Washington

For two years, I have been part of a research team studying the lives of “crowdworkers” — people who perform online jobs that range from tweaking algorithms, which improve the performance of search engines, to inputting and organising doctor’s visit notes. We interviewed hundreds of people in the US and India who are doing the digital piecework required to make the internet seem magically automated.

Crowdwork represents a small but rapidly growing microclimate in the ecosystem known as platform economies. These business activities are burgeoning through the ties that bind the internet, smartphone apps and social networks.

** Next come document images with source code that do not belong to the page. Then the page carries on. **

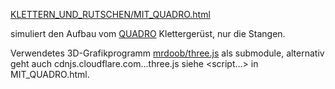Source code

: [KLETTERN_UND_RUTSCHEN/MIT_QUADRO.html](https://OpaStefanVogel.github.io/KLETTERN_UND_RUTSCHEN/MIT_QUADRO.html)

simuliert den Aufbau vom [QUADRO](https://quadroshop.de) Klettergerüst, nur die Stangen.

Verwendetes 3D-Grafikprogramm [mrdoob/three.js](https://github.com/mrdoob/three.js.git) als submodule, alternativ geht auch cdnjs.cloudflare.com...three.js siehe <script...> in MIT_QUADRO.html.
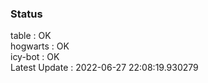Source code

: ### Status


table : OK  
hogwarts : OK  
icy-bot : OK  
Latest Update : 2022-06-27 22:08:19.930279
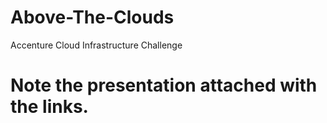 # Above-The-Clouds
Accenture Cloud Infrastructure Challenge
# Note the presentation attached with the links.
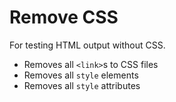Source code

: # Remove CSS

For testing HTML output without CSS.

* Removes all `<link>`s to CSS files
* Removes all `style` elements
* Removes all `style` attributes
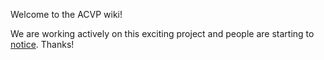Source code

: Welcome to the ACVP wiki!

We are working actively on this exciting project and people are starting to [notice]( http://www.theregister.co.uk/2016/08/01/cisco_nist_want_to_help_devs_escape_the_vulnvalidation_trap/). Thanks!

It’s hard to believe, but we have no accurate headcount of this workforce, even though economists estimate it could make up almost 30 per cent of the US labour market by 2035. The boss here is not a mid-level manager but an “application programming interface”, or API, software deployed through a cloud-based web platform.

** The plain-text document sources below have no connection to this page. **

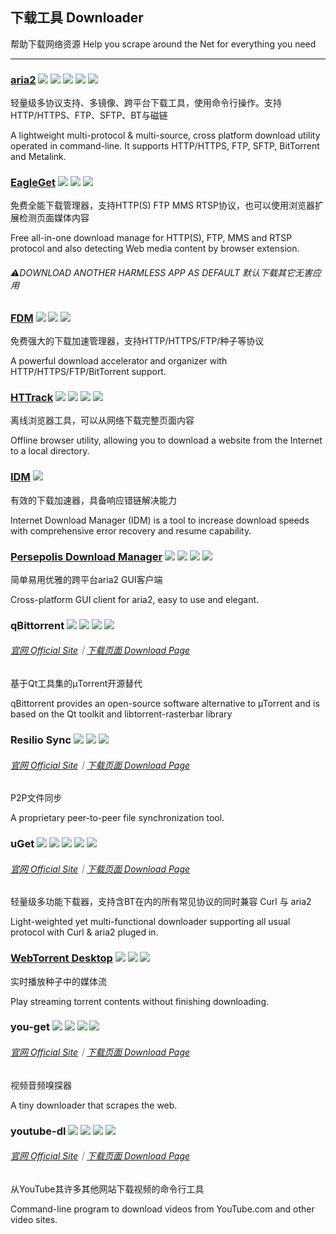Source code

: ## 下载工具   Downloader

帮助下载网络资源   Help you scrape around the Net for everything you need

---

### [aria2](https://aria2.github.io/) ![](/photo/图片2.png) ![](/photo/open-source-icon.png) ![](/photo/united-states.png) ![](/photo/usb.png) ![](/photo/multi_platform.png)

轻量级多协议支持、多镜像、跨平台下载工具，使用命令行操作。支持HTTP/HTTPS、FTP、SFTP、BT与磁链

A lightweight multi-protocol & multi-source, cross platform download utility operated in command-line. It supports HTTP/HTTPS, FTP, SFTP, BitTorrent and Metalink.

### [EagleGet](http://www.eagleget.com/) ![](/photo/图片2.png) ![](/photo/earth-globe.png) ![](/photo/usb.png)

免费全能下载管理器，支持HTTP\(S\) FTP MMS RTSP协议，也可以使用浏览器扩展检测页面媒体内容

Free all-in-one download manage for HTTP\(S\), FTP, MMS and RTSP protocol and also detecting Web media content by browser extension.

###### ⚠️DOWNLOAD ANOTHER HARMLESS APP AS DEFAULT   默认下载其它无害应用

### [FDM](http://www.freedownloadmanager.org/) ![](/photo/图片2.png) ![](/photo/earth-globe.png) ![](/photo/multi_platform.png)

免费强大的下载加速管理器，支持HTTP/HTTPS/FTP/种子等协议

A powerful download accelerator and organizer with  HTTP/HTTPS/FTP/BitTorrent support.

### [HTTrack](https://www.httrack.com/page/2/en/index.html) ![](/photo/图片2.png) ![](/photo/earth-globe.png) ![](/photo/usb.png) ![](/photo/multi_platform.png)

离线浏览器工具，可以从网络下载完整页面内容

Offline browser utility, allowing you to download a website from the Internet to a local directory.

### [IDM](http://internetdownloadmanager.com/) ![](/photo/earth-globe.png)

有效的下载加速器，具备响应错链解决能力

Internet Download Manager \(IDM\) is a tool to increase download speeds with comprehensive error recovery and resume capability.

### [Persepolis Download Manager](https://github.com/persepolisdm/persepolis) ![](/photo/图片2.png) ![](/photo/open-source-icon.png) ![](/photo/united-states.png) ![](/photo/multi_platform.png)

简单易用优雅的跨平台aria2 GUI客户端

Cross-platform GUI client for aria2, easy to use and elegant.

### qBittorrent ![](/photo/图片2.png) ![](/photo/open-source-icon.png) ![](/photo/earth-globe.png) ![](/photo/multi_platform.png)

###### [官网 Official Site](https://www.qbittorrent.org/)｜[下载页面 Download Page](https://www.qbittorrent.org/download.php)

基于Qt工具集的µTorrent开源替代

qBittorrent provides an open-source software alternative to µTorrent and is based on the Qt toolkit and libtorrent-rasterbar library

### Resilio Sync ![](/photo/图片2.png) ![](/photo/earth-globe.png) ![](/photo/multi_platform.png)

###### [官网 Official Site](https://www.resilio.com/)｜[下载页面 Download Page](https://www.resilio.com/individuals/)

P2P文件同步

A proprietary peer-to-peer file synchronization tool.

### uGet ![](/photo/图片2.png) ![](/photo/open-source-icon.png) ![](/photo/earth-globe.png) ![](/photo/usb.png) ![](/photo/multi_platform.png)

###### [官网 Official Site](http://ugetdm.com/)｜[下载页面 Download Page](http://ugetdm.com/downloads)

轻量级多功能下载器，支持含BT在内的所有常见协议的同时兼容 Curl 与 aria2

Light-weighted yet multi-functional downloader supporting all usual protocol with Curl & aria2 pluged in.

### [WebTorrent Desktop](https://webtorrent.io/desktop/) ![](/photo/图片2.png) ![](/photo/open-source-icon.png) ![](/photo/earth-globe.png)

实时播放种子中的媒体流

Play streaming torrent contents without finishing downloading.

### you-get ![](/photo/图片2.png) ![](/photo/open-source-icon.png) ![](/photo/united-states.png) ![](/photo/usb.png)

###### [官网 Official Site](https://you-get.org/)｜[下载页面 Download Page](https://github.com/soimort/you-get/releases)

视频音频嗅探器

A tiny downloader that scrapes the web.

### youtube-dl ![](/photo/图片2.png) ![](/photo/open-source-icon.png) ![](/photo/united-states.png) ![](/photo/usb.png)

###### [官网 Official Site](http://rg3.github.io/youtube-dl/)｜[下载页面 Download Page](http://rg3.github.io/youtube-dl/download.html)

从YouTube其许多其他网站下载视频的命令行工具

Command-line program to download videos from YouTube.com and other video sites.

The platform — owned and operated by companies like Amazon, Upwork (formerly oDesk) and LeadGenius — operates in concert with an API to generate and verify workers’ accounts, handle the flow of millions of online job postings, and route payments to people once they complete their tasks and submit them for approval from an invisible “employer”.

From our surveys of thousands of such workers, we know a lot of them string together 30 to 50 hours of work a week, earning a couple of cents to a few dollars per task. They rely on workers’ forums to share information about how to sign up for platforms, what jobs to consider, which “task creators” to avoid, and even how to do certain jobs when the instructions leave out key details.

The platforms themselves provide little information about those posting the jobs. The workers have to scour thousands of tasks posted to the site each day and quickly decide which ones are worth doing.

A task creator can, unilaterally, reject the completed work and refuse to pay someone, with no system in place for people to appeal the rejection. Nor does the platform allow workers to promote their own abilities.

There is simply a tally of how many tasks someone completes successfully, putting people at the mercy of the platform’s algorithms and the goodwill of the task creators using the site.

Promoting collaboration among these workers would not only help them be more efficient at making a living, but also help businesses and others looking to find the best people to do specific tasks. The high attrition of labour in this sector comes in part because many don’t find their way to the workers’ forums or otherwise find a way to communicate with others in the on-demand economy.

More than anything, this new economy needs an objective third-party registry that allows crowdworkers to build their resumes and establish reputations, independent of the platform. They should be able to take their record of accomplishments with them, no matter where they pick up their next gig.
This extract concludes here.